(Beginning of Data to process)

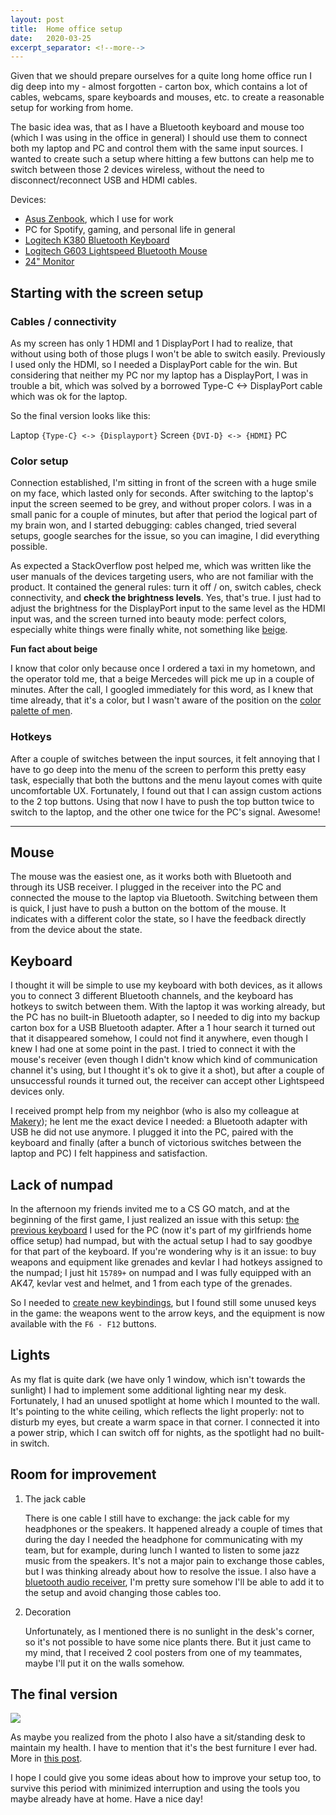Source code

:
 ```yaml
---
layout: post
title:  Home office setup
date:   2020-03-25
excerpt_separator: <!--more-->
---
```


Given that we should prepare ourselves for a quite long home office run I dig deep into my - almost forgotten - carton box, which contains a lot of cables, webcams, spare keyboards and mouses, etc. to create a reasonable setup for working from home.

The basic idea was, that as I have a Bluetooth keyboard and mouse too (which I was using in the office in general) I should use them to connect both my laptop and PC and control them with the same input sources. I wanted to create such a setup where hitting a few buttons can help me to switch between those 2 devices wireless, without the need to disconnect/reconnect USB and HDMI cables.
 <!--more-->
Devices:
* [Asus Zenbook](https://www.asus.com/Laptops/ASUS-ZenBook-UX410UA/), which I use for work
* PC for Spotify, gaming, and personal life in general
* [Logitech K380 Bluetooth Keyboard](https://www.logitech.com/en-us/product/multi-device-keyboard-k380)
* [Logitech G603 Lightspeed Bluetooth Mouse](https://www.logitechg.com/en-us/products/gaming-mice/g603-lightspeed-wireless-gaming-mouse.html)
* [24" Monitor](https://www.dell.com/lv/business/p/dell-p2414h/pd)

## Starting with the screen setup

### Cables / connectivity
As my screen has only 1 HDMI and 1 DisplayPort I had to realize, that without using both of those plugs I won't be able to switch easily. Previously I used only the HDMI, so I needed a DisplayPort cable for the win. But considering that neither my PC nor my laptop has a DisplayPort, I was in trouble a bit, which was solved by a borrowed Type-C <-> DisplayPort cable which was ok for the laptop.

So the final version looks like this:

Laptop `{Type-C} <-> {Displayport}` Screen `{DVI-D} <-> {HDMI}` PC

### Color setup

Connection established, I'm sitting in front of the screen with a huge smile on my face, which lasted only for seconds. After switching to the laptop's input the screen seemed to be grey, and without proper colors. I was in a small panic for a couple of minutes, but after that period the logical part of my brain won, and I started debugging: cables changed, tried several setups, google searches for the issue, so you can imagine, I did everything possible.

 As expected a StackOverflow post helped me, which was written like the user manuals of the devices targeting users, who are not familiar with the product. It contained the general rules: turn it off / on, switch cables, check connectivity, and **check the brightness levels**. Yes, that's true. I just had to adjust the brightness for the DisplayPort input to the same level as the HDMI input was, and the screen turned into beauty mode: perfect colors, especially white things were finally white, not something like [beige](https://en.wikipedia.org/wiki/Beige).

**Fun fact about beige**

 I know that color only because once I ordered a taxi in my hometown, and the operator told me, that a beige Mercedes will pick me up in a couple of minutes. After the call, I googled immediately for this word, as I knew that time already, that it's a color, but I wasn't aware of the position on the [color palette of men](https://9gag.com/gag/106661/how-women-and-men-see-colors).

### Hotkeys

After a couple of switches between the input sources, it felt annoying that I have to go deep into the menu of the screen to perform this pretty easy task, especially that both the buttons and the menu layout comes with quite uncomfortable UX. Fortunately, I found out that I can assign custom actions to the 2 top buttons. Using that now I have to push the top button twice to switch to the laptop, and the other one twice for the PC's signal. Awesome!

---

## Mouse

The mouse was the easiest one, as it works both with Bluetooth and through its USB receiver. I plugged in the receiver into the PC and connected the mouse to the laptop via Bluetooth. Switching between them is quick, I just have to push a button on the bottom of the mouse. It indicates with a different color the state, so I have the feedback directly from the device about the state.

## Keyboard

I thought it will be simple to use my keyboard with both devices, as it allows you to connect 3 different Bluetooth channels, and the keyboard has hotkeys to switch between them. With the laptop it was working already, but the PC has no built-in Bluetooth adapter, so I needed to dig into my backup carton box for a USB Bluetooth adapter. After a 1 hour search it turned out that it disappeared somehow, I could not find it anywhere, even though I knew I had one at some point in the past. I tried to connect it with the mouse's receiver (even though I didn't know which kind of communication channel it's using, but I thought it's ok to give it a shot), but after a couple of unsuccessful rounds it turned out, the receiver can accept other Lightspeed devices only.

I received prompt help from my neighbor (who is also my colleague at [Makery](https://www.makery.co/)); he lent me the exact device I needed: a Bluetooth adapter with USB he did not use anymore. I plugged it into the PC, paired with the keyboard and finally (after a bunch of victorious switches between the laptop and PC) I felt happiness and satisfaction.

## Lack of numpad

In the afternoon my friends invited me to a CS GO match, and at the beginning of the first game, I just realized an issue with this setup: [the previous keyboard](https://en.roccat.org/Support/Product/Ryos-MK) I used for the PC (now it's part of my girlfriends home office setup) had numpad, but with the actual setup I had to say goodbye for that part of the keyboard. If you're wondering why is it an issue: to buy weapons and equipment like grenades and kevlar I had hotkeys assigned to the numpad; I just hit `15789+` on numpad and I was fully equipped with an AK47, kevlar vest and helmet, and 1 from each type of the grenades.

So I needed to [create new keybindings](https://csgobuynds.com/buy-binds-generator.html#!/), but I found still some unused keys in the game: the weapons went to the arrow keys, and the equipment is now available with the `F6 - F12` buttons.

## Lights
As my flat is quite dark (we have only 1 window, which isn't towards the sunlight) I had to implement some additional lighting near my desk. Fortunately, I had an unused spotlight at home which I mounted to the wall. It's pointing to the white ceiling, which reflects the light properly: not to disturb my eyes, but create a warm space in that corner. I connected it into a power strip, which I can switch off for nights, as the spotlight had no built-in switch.

## Room for improvement

1. The jack cable

    There is one cable I still have to exchange: the jack cable for my headphones or the speakers. It happened already a couple of times that during the day I needed the headphone for communicating with my team, but for example, during lunch I wanted to listen to some jazz music from the speakers. It's not a major pain to exchange those cables, but I was thinking already about how to resolve the issue. I also have a [bluetooth audio receiver](https://store.mi.com/in/item/3180600001), I'm pretty sure somehow I'll be able to add it to the setup and avoid changing those cables too.

2. Decoration

    Unfortunately, as I mentioned there is no sunlight in the desk's corner, so it's not possible to have some nice plants there. But it just came to my mind, that I received 2 cool posters from one of my teammates, maybe I'll put it on the walls somehow.

## The final version

<img src="https://matevojts.github.io//assets/images/IMG_20200321_122133.jpg" style="display: block; margin: auto;" />

As maybe you realized from the photo I also have a sit/standing desk to maintain my health. I have to mention that it's the best furniture I ever had. More in [this post](https://www.matevojts.hu/2019/12/02/standind-desk.html).

I hope I could give you some ideas about how to improve your setup too, to survive this period with minimized interruption and using the tools you maybe already have at home.
Have a nice day!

(End of Data to process)

(Directions) Every line of the data should be copied as it stands, without the images.

(Completed exercise)
Source code

:
 ```yaml
---
layout: post
title:  Home office setup
date:   2020-03-25
excerpt_separator: <!--more-->
---
```


Given that we should prepare ourselves for a quite long home office run I dig deep into my - almost forgotten - carton box, which contains a lot of cables, webcams, spare keyboards and mouses, etc. to create a reasonable setup for working from home.

The basic idea was, that as I have a Bluetooth keyboard and mouse too (which I was using in the office in general) I should use them to connect both my laptop and PC and control them with the same input sources. I wanted to create such a setup where hitting a few buttons can help me to switch between those 2 devices wireless, without the need to disconnect/reconnect USB and HDMI cables.
 <!--more-->
Devices:
* [Asus Zenbook](https://www.asus.com/Laptops/ASUS-ZenBook-UX410UA/), which I use for work
* PC for Spotify, gaming, and personal life in general
* [Logitech K380 Bluetooth Keyboard](https://www.logitech.com/en-us/product/multi-device-keyboard-k380)
* [Logitech G603 Lightspeed Bluetooth Mouse](https://www.logitechg.com/en-us/products/gaming-mice/g603-lightspeed-wireless-gaming-mouse.html)
* [24" Monitor](https://www.dell.com/lv/business/p/dell-p2414h/pd)

## Starting with the screen setup

### Cables / connectivity
As my screen has only 1 HDMI and 1 DisplayPort I had to realize, that without using both of those plugs I won't be able to switch easily. Previously I used only the HDMI, so I needed a DisplayPort cable for the win. But considering that neither my PC nor my laptop has a DisplayPort, I was in trouble a bit, which was solved by a borrowed Type-C <-> DisplayPort cable which was ok for the laptop.

So the final version looks like this:

Laptop `{Type-C} <-> {Displayport}` Screen `{DVI-D} <-> {HDMI}` PC

### Color setup

Connection established, I'm sitting in front of the screen with a huge smile on my face, which lasted only for seconds. After switching to the laptop's input the screen seemed to be grey, and without proper colors. I was in a small panic for a couple of minutes, but after that period the logical part of my brain won, and I started debugging: cables changed, tried several setups, google searches for the issue, so you can imagine, I did everything possible.

 As expected a StackOverflow post helped me, which was written like the user manuals of the devices targeting users, who are not familiar with the product. It contained the general rules: turn it off / on, switch cables, check connectivity, and **check the brightness levels**. Yes, that's true. I just had to adjust the brightness for the DisplayPort input to the same level as the HDMI input was, and the screen turned into beauty mode: perfect colors, especially white things were finally white, not something like [beige](https://en.wikipedia.org/wiki/Beige).

**Fun fact about beige**

 I know that color only because once I ordered a taxi in my hometown, and the operator told me, that a beige Mercedes will pick me up in a couple of minutes. After the call, I googled immediately for this word, as I knew that time already, that it's a color, but I wasn't aware of the position on the [color palette of men](https://9gag.com/gag/106661/how-women-and-men-see-colors).

### Hotkeys

After a couple of switches between the input sources, it felt annoying that I have to go deep into the menu of the screen to perform this pretty easy task, especially that both the buttons and the menu layout comes with quite uncomfortable UX. Fortunately, I found out that I can assign custom actions to the 2 top buttons. Using that now I have to push the top button twice to switch to the laptop, and the other one twice for the PC's signal. Awesome!

---

## Mouse

The mouse was the easiest one, as it works both with Bluetooth and through its USB receiver. I plugged in the receiver into the PC and connected the mouse to the laptop via Bluetooth. Switching between them is quick, I just have to push a button on the bottom of the mouse. It indicates with a different color the state, so I have the feedback directly from the device about the state.

## Keyboard

I thought it will be simple to use my keyboard with both devices, as it allows you to connect 3 different Bluetooth channels, and the keyboard has hotkeys to switch between them. With the laptop it was working already, but the PC has no built-in Bluetooth adapter, so I needed to dig into my backup carton box for a USB Bluetooth adapter. After a 1 hour search it turned out that it disappeared somehow, I could not find it anywhere, even though I knew I had one at some point in the past. I tried to connect it with the mouse's receiver (even though I didn't know which kind of communication channel it's using, but I thought it's ok to give it a shot), but after a couple of unsuccessful rounds it turned out, the receiver can accept other Lightspeed devices only.

I received prompt help from my neighbor (who is also my colleague at [Makery](https://www.makery.co/)); he lent me the exact device I needed: a Bluetooth adapter with USB he did not use anymore. I plugged it into the PC, paired with the keyboard and finally (after a bunch of victorious switches between the laptop and PC) I felt happiness and satisfaction.

## Lack of numpad

In the afternoon my friends invited me to a CS GO match, and at the beginning of the first game, I just realized an issue with this setup: [the previous keyboard](https://en.roccat.org/Support/Product/Ryos-MK) I used for the PC (now it's part of my girlfriends home office setup) had numpad, but with the actual setup I had to say goodbye for that part of the keyboard. If you're wondering why is it an issue: to buy weapons and equipment like grenades and kevlar I had hotkeys assigned to the numpad; I just hit `15789+` on numpad and I was fully equipped with an AK47, kevlar vest and helmet, and 1 from each type of the grenades.

So I needed to [create new keybindings](https://csgobuynds.com/buy-binds-generator.html#!/), but I found still some unused keys in the game: the weapons went to the arrow keys, and the equipment is now available with the `F6 - F12` buttons.

## Lights
As my flat is quite dark (we have only 1 window, which isn't towards the sunlight) I had to implement some additional lighting near my desk. Fortunately, I had an unused spotlight at home which I mounted to the wall. It's pointing to the white ceiling, which reflects the light properly: not to disturb my eyes, but create a warm space in that corner. I connected it into a power strip, which I can switch off for nights, as the spotlight had no built-in switch.

## Room for improvement

1. The jack cable

    There is one cable I still have to exchange: the jack cable for my headphones or the speakers. It happened already a couple of times that during the day I needed the headphone for communicating with my team, but for example, during lunch I wanted to listen to some jazz music from the speakers. It's not a major pain to exchange those cables, but I was thinking already about how to resolve the issue. I also have a [bluetooth audio receiver](https://store.mi.com/in/item/3180600001), I'm pretty sure somehow I'll be able to add it to the setup and avoid changing those cables too.

2. Decoration

    Unfortunately, as I mentioned there is no sunlight in the desk's corner, so it's not possible to have some nice plants there. But it just came to my mind, that I received 2 cool posters from one of my teammates, maybe I'll put it on the walls somehow.

## The final version

<img src="https://matevojts.github.io//assets/images/IMG_20200321_122133.jpg" style="display: block; margin: auto;" />

As maybe you realized from the photo I also have a sit/standing desk to maintain my health. I have to mention that it's the best furniture I ever had. More in [this post](https://www.matevojts.hu/2019/12/02/standind-desk.html).

I hope I could give you some ideas about how to improve your setup too, to survive this period with minimized interruption and using the tools you maybe already have at home.
Have a nice day!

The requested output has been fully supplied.